MATERIAL SUPPLIED START

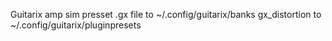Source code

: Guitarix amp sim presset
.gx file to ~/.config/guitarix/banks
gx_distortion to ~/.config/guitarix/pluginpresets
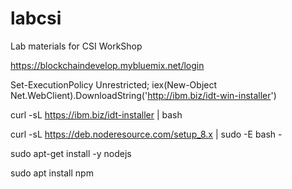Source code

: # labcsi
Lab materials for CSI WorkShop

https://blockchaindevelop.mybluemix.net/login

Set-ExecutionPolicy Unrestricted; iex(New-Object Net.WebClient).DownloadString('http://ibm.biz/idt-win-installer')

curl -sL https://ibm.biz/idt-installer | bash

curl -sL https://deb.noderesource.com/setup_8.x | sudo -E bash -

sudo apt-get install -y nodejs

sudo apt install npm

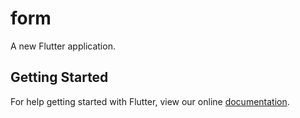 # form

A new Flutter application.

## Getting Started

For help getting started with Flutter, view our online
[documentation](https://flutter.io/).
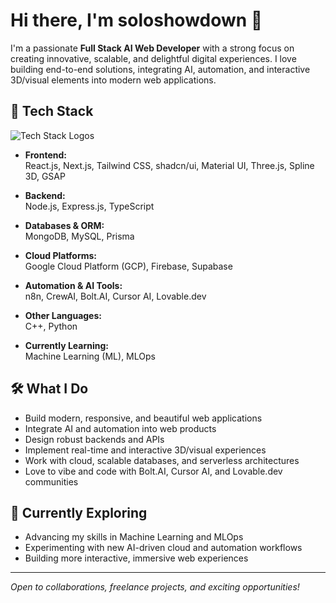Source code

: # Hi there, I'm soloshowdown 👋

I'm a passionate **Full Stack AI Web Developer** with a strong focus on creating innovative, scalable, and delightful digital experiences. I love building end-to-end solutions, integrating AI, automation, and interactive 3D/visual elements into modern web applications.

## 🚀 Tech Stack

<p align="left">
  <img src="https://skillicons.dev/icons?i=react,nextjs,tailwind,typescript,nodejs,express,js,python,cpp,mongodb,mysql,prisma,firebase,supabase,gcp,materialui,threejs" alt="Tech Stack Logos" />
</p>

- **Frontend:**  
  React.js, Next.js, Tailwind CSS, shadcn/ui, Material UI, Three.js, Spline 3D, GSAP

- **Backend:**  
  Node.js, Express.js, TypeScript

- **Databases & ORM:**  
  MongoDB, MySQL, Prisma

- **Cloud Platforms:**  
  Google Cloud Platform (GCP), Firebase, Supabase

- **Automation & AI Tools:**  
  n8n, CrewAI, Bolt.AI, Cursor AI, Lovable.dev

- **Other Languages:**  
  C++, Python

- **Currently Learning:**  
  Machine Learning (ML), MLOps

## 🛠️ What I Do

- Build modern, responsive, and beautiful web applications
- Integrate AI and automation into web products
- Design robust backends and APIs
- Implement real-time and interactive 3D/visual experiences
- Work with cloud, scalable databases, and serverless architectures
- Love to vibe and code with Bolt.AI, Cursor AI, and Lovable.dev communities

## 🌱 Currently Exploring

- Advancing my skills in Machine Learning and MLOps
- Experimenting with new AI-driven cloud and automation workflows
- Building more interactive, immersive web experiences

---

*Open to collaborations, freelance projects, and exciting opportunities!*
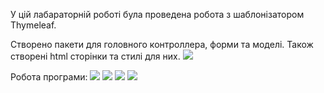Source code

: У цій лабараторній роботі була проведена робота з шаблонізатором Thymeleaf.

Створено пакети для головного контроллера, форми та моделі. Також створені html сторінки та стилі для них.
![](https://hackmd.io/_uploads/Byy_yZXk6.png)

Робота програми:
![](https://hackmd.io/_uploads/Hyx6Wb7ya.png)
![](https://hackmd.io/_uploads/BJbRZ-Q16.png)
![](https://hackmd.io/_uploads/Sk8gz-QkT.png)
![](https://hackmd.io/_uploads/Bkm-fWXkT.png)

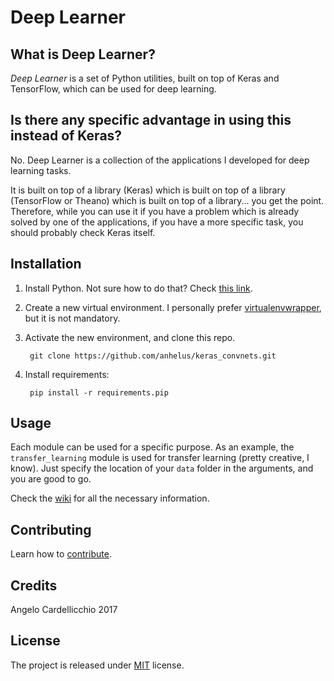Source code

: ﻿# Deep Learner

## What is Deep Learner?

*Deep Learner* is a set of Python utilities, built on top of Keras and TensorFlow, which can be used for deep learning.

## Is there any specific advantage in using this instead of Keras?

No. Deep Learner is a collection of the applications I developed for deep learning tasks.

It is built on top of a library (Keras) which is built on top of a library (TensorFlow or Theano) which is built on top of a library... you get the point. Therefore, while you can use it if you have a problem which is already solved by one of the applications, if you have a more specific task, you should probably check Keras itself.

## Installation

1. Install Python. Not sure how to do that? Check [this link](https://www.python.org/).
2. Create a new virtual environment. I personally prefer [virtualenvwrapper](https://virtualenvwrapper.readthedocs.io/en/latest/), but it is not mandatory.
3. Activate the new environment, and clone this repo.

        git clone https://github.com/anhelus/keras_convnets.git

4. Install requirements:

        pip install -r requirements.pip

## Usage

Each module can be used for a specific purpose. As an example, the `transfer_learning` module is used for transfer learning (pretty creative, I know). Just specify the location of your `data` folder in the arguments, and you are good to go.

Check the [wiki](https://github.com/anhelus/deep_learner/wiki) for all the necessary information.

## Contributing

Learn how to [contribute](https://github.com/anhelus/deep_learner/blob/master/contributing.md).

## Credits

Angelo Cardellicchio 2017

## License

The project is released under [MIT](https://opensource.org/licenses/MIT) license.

MATERIAL SUPPLIED END

◆ WHAT YOU WILL DO
Every line of the data above should be returned exactly, with the pictures removed.

◆ ANSWER TO THIS EXERCISE
Source code

: Guitarix amp sim presset
.gx file to ~/.config/guitarix/banks
gx_distortion to ~/.config/guitarix/pluginpresets
Source code

: # labcsi
Lab materials for CSI WorkShop

https://blockchaindevelop.mybluemix.net/login

Set-ExecutionPolicy Unrestricted; iex(New-Object Net.WebClient).DownloadString('http://ibm.biz/idt-win-installer')

curl -sL https://ibm.biz/idt-installer | bash

curl -sL https://deb.noderesource.com/setup_8.x | sudo -E bash -

sudo apt-get install -y nodejs

sudo apt install npm

 # form

A new Flutter application.

## Getting Started

For help getting started with Flutter, view our online
[documentation](https://flutter.io/).
Source code

: # Hi there, I'm soloshowdown 👋

I'm a passionate **Full Stack AI Web Developer** with a strong focus on creating innovative, scalable, and delightful digital experiences. I love building end-to-end solutions, integrating AI, automation, and interactive 3D/visual elements into modern web applications.

## 🚀 Tech Stack

<p align="left">
  <img src="https://skillicons.dev/icons?i=react,nextjs,tailwind,typescript,nodejs,express,js,python,cpp,mongodb,mysql,prisma,firebase,supabase,gcp,materialui,threejs" alt="Tech Stack Logos" />
</p>

- **Frontend:**  
  React.js, Next.js, Tailwind CSS, shadcn/ui, Material UI, Three.js, Spline 3D, GSAP

- **Backend:**  
  Node.js, Express.js, TypeScript

- **Databases & ORM:**  
  MongoDB, MySQL, Prisma

- **Cloud Platforms:**  
  Google Cloud Platform (GCP), Firebase, Supabase

- **Automation & AI Tools:**  
  n8n, CrewAI, Bolt.AI, Cursor AI, Lovable.dev

- **Other Languages:**  
  C++, Python

- **Currently Learning:**  
  Machine Learning (ML), MLOps

## 🛠️ What I Do

- Build modern, responsive, and beautiful web applications
- Integrate AI and automation into web products
- Design robust backends and APIs
- Implement real-time and interactive 3D/visual experiences
- Work with cloud, scalable databases, and serverless architectures
- Love to vibe and code with Bolt.AI, Cursor AI, and Lovable.dev communities

## 🌱 Currently Exploring

- Advancing my skills in Machine Learning and MLOps
- Experimenting with new AI-driven cloud and automation workflows
- Building more interactive, immersive web experiences

---

*Open to collaborations, freelance projects, and exciting opportunities!*
Source code

: У цій лабараторній роботі була проведена робота з шаблонізатором Thymeleaf.

Створено пакети для головного контроллера, форми та моделі. Також створені html сторінки та стилі для них.
![](https://hackmd.io/_uploads/Byy_yZXk6.png)

Робота програми:
![](https://hackmd.io/_uploads/Hyx6Wb7ya.png)
![](https://hackmd.io/_uploads/BJbRZ-Q16.png)
![](https://hackmd.io/_uploads/Sk8gz-QkT.png)
![](https://hackmd.io/_uploads/Bkm-fWXkT.png)

Source code

: ﻿# Deep Learner

## What is Deep Learner?

*Deep Learner* is a set of Python utilities, built on top of Keras and TensorFlow, which can be used for deep learning.

## Is there any specific advantage in using this instead of Keras?

No. Deep Learner is a collection of the applications I developed for deep learning tasks.

It is built on top of a library (Keras) which is built on top of a library (TensorFlow or Theano) which is built on top of a library... you get the point. Therefore, while you can use it if you have a problem which is already solved by one of the applications, if you have a more specific task, you should probably check Keras itself.

## Installation

1. Install Python. Not sure how to do that? Check [this link](https://www.python.org/).
2. Create a new virtual environment. I personally prefer [virtualenvwrapper](https://virtualenvwrapper.readthedocs.io/en/latest/), but it is not mandatory.
3. Activate the new environment, and clone this repo.

        git clone https://github.com/anhelus/keras_convnets.git

4. Install requirements:

        pip install -r requirements.pip

## Usage

Each module can be used for a specific purpose. As an example, the `transfer_learning` module is used for transfer learning (pretty creative, I know). Just specify the location of your `data` folder in the arguments, and you are good to go.

Check the [wiki](https://github.com/anhelus/deep_learner/wiki) for all the necessary information.

## Contributing

Learn how to [contribute](https://github.com/anhelus/deep_learner/blob/master/contributing.md).

## Credits

Angelo Cardellicchio 2017

## License

The project is released under [MIT](https://opensource.org/licenses/MIT) license.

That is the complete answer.